**WHAT THE EXERCISE ASKS:** Output all the data exactly. Pictures do not belong in the copy.

**Stored data:**
┄┄┄┄┄┄

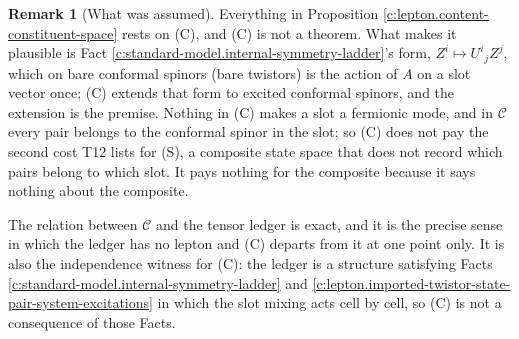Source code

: \documentclass[11pt]{article}
\theoremstyle{definition}
\newtheorem{remark}[theorem]{Remark}
\theoremstyle{plain}
\providecommand{\Con}{}\renewcommand{\Con}{\mathcal{C}}
\begin{document}
\begin{remark}[What was assumed]\label{c:note.lepton.what-was-assumed}
Everything in Proposition \ref{c:lepton.content-constituent-space} rests on (C), and (C) is not a theorem. What makes it plausible is Fact \ref{c:standard-model.internal-symmetry-ladder}'s form, $Z^{i} \mapsto U^{i}{}_{j}Z^{j}$, which on bare conformal spinors (bare twistors) is the action of $A$ on a slot vector once; (C) extends that form to excited conformal spinors, and the extension is the premise. Nothing in (C) makes a slot a fermionic mode, and in $\Con$ every pair belongs to the conformal spinor in the slot; so (C) does not pay the second cost T12 lists for (S), a composite state space that does not record which pairs belong to which slot. It pays nothing for the composite because it says nothing about the composite.
\end{remark}

\label{c:note.lepton.setting-constituent-space-hypothesis-holds-lepton-2}
The relation between $\Con$ and the tensor ledger is exact, and it is the precise sense in which the ledger has no lepton and (C) departs from it at one point only. It is also the independence witness for (C): the ledger is a structure satisfying Facts \ref{c:standard-model.internal-symmetry-ladder} and \ref{c:lepton.imported-twistor-state-pair-system-excitations} in which the slot mixing acts cell by cell, so (C) is not a consequence of those Facts.
\end{document}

┄┄┄┄┄┄

**THE ANSWER:**
Source code

: \documentclass[11pt]{article}
\theoremstyle{definition}
\newtheorem{remark}[theorem]{Remark}
\theoremstyle{plain}
\providecommand{\Con}{}\renewcommand{\Con}{\mathcal{C}}
\begin{document}
\begin{remark}[What was assumed]\label{c:note.lepton.what-was-assumed}
Everything in Proposition \ref{c:lepton.content-constituent-space} rests on (C), and (C) is not a theorem. What makes it plausible is Fact \ref{c:standard-model.internal-symmetry-ladder}'s form, $Z^{i} \mapsto U^{i}{}_{j}Z^{j}$, which on bare conformal spinors (bare twistors) is the action of $A$ on a slot vector once; (C) extends that form to excited conformal spinors, and the extension is the premise. Nothing in (C) makes a slot a fermionic mode, and in $\Con$ every pair belongs to the conformal spinor in the slot; so (C) does not pay the second cost T12 lists for (S), a composite state space that does not record which pairs belong to which slot. It pays nothing for the composite because it says nothing about the composite.
\end{remark}

\label{c:note.lepton.setting-constituent-space-hypothesis-holds-lepton-2}
The relation between $\Con$ and the tensor ledger is exact, and it is the precise sense in which the ledger has no lepton and (C) departs from it at one point only. It is also the independence witness for (C): the ledger is a structure satisfying Facts \ref{c:standard-model.internal-symmetry-ladder} and \ref{c:lepton.imported-twistor-state-pair-system-excitations} in which the slot mixing acts cell by cell, so (C) is not a consequence of those Facts.
\end{document}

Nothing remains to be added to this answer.